The plaintiffs-appellants contend that the Trial Judge was in error in imputing the payment in question. It is specifically contended that the payment should have been imputed, as a matter of law, under the provisions of LSA-C.C. art. 2166, to the prior mortgaged indebtedness rather than to the sale price of certain movables sold thereafter.

It is argued by plaintiffs-appellants that the issue before this Court is controlled by LSA-C.C. arts. 2163-2166.1 .It is argued that the defendant did not, as is provided by LSA-C.C. art. 2163, direct which debt the $75.00 payment of December 3, 1968, was intended to cover. Plaintiffs contend that since there was no receipt evidenced in this suit, LSA-C.C. art. 2166 must control, and since the secured mortgage note would be that debt which the debtors had the most interest in discharging, it necessarily follows that the December 3, 1968, payment of $75.00 must be imputed to the mortgage note.

The defendants argue that LSA-C.C. art. 2166 must be read in conjunction with art. 2165, and it is necessary that for imputation to take place, a receipt must be presented. Since no receipt has been presented into evidence, defendant argues that neither of these two articles are applicable.

Of the six payments above noted, all except the payment made on December 3, 1968, were either for $35.00 or a multiple thereof. The Trial Judge found that the $75.00 payment was for the furniture. Though his written reasons for judgment do not specifically state as such, we conclude that he found it the intention of the debtor when making the payment on December 3, 1968, that it be for the furniture. Since there was no other evidence presented to show otherwise, he held that the prescriptive plea was valid.

*114The Trial Judge viewed the evidence and listened to all of the witnesses, and we find nothing in this record, nor anything in the argument presented by the plaintiffs-appellants that will lead us to conclude that the factual conclusions arrived at by the Trial Judge are not as reasonable as those to be arrived at by this Court. We, therefore, find that the Trial Judge has committed no error. Canter v. Koehring Company, La., 283 So.2d 716 (1973), reh. den. (1973).
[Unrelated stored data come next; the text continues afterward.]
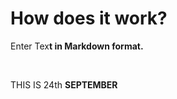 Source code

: <h1>How does it work?</h1>
<p>Enter Tex<b>t in Markdown format.</b></p><p><br></p><p>THIS IS 24th <b>SEPTEMBER</b></p>
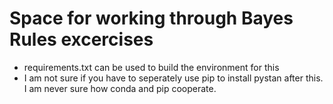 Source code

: # Space for working through Bayes Rules excercises

* requirements.txt can be used to build the environment for this
* I am not sure if you have to seperately use pip to install pystan after this. I am never sure how conda and pip cooperate.
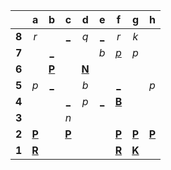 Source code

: |     |  a  |  b  |  c  |  d  |  e  |  f  |  g  |  h  |
|:---:|:---:|:---:|:---:|:---:|:---:|:---:|:---:|:---:|
|  **8**  |  _r_  |     |  [_](http://localhost:8080/api/chess/play?move=d6c8)  |  _q_  |  [_](http://localhost:8080/api/chess/play?move=d6e8)  |  _r_  |  _k_  |     |
|  **7**  |     |  [_](http://localhost:8080/api/chess/play?move=d6b7)  |     |     |  _b_  |  [_p_](http://localhost:8080/api/chess/play?move=d6f7)  |  _p_  |     |
|  **6**  |     |  [**P**](http://localhost:8080/api/chess/select?square=b6)  |     |  [**N**](http://localhost:8080/api/chess/select?square=d6)  |     |     |     |     |
|  **5**  |  _p_  |  [_](http://localhost:8080/api/chess/play?move=d6b5)  |     |  _b_  |     |  [_](http://localhost:8080/api/chess/play?move=d6f5)  |     |  _p_  |
|  **4**  |     |     |  [_](http://localhost:8080/api/chess/play?move=d6c4)  |  _p_  |  [_](http://localhost:8080/api/chess/play?move=d6e4)  |  [**B**](http://localhost:8080/api/chess/select?square=f4)  |     |     |
|  **3**  |     |     |  _n_  |     |     |     |     |     |
|  **2**  |  [**P**](http://localhost:8080/api/chess/select?square=a2)  |     |  [**P**](https://github.com/grim-kalman)  |     |     |  [**P**](http://localhost:8080/api/chess/select?square=f2)  |  [**P**](http://localhost:8080/api/chess/select?square=g2)  |  [**P**](http://localhost:8080/api/chess/select?square=h2)  |
|  **1**  |  [**R**](http://localhost:8080/api/chess/select?square=a1)  |     |     |     |     |  [**R**](http://localhost:8080/api/chess/select?square=f1)  |  [**K**](http://localhost:8080/api/chess/select?square=g1)  |     |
Therefore, for the above and foregoing reasons, the judgment of the Trial Court is affirmed. All costs of this appeal are to be paid by plaintiffs-appellants.

AFFIRMED.

. LSA-C.C. art. 2163 provides :

“The debtor of several debts has a right to declare, when he makes a payment, what debt he means to discharge.”

LSA-C.C. art. 2164 provides :

“The debtor of a debt, which hears interest or produces rents, can not, without the consent ,of the creditor, impute to the reduction of the capital any payment he may make, when there is interest or rent due.
“Every payment which does not extinguish both the principal and the interest, must be imputed first to the payment of the interest.”

LSA-C.C. art. 2165 provides:

“When the debtor of several debts has accepted a receipt, by which the creditor has imputed what he has received to one of the debts specially, the debtor can no longer require the imputation to be made to a different debt, unless there have been fraud or surprise on the part of the creditor.”

LSA-C.C. art. 2166 provides :

“When the receipt bears no imputation, the payment must be imputed to the debt, which the debtor had at the time most interest in discharging, of those that are equally due; otherwise to the debt which has fallen due, though less burdensome than those which are not yet payable.
“If the debts be of a like nature, the imputation is made to the debt which has been longest due; if all things are equal, it is made proportionally.”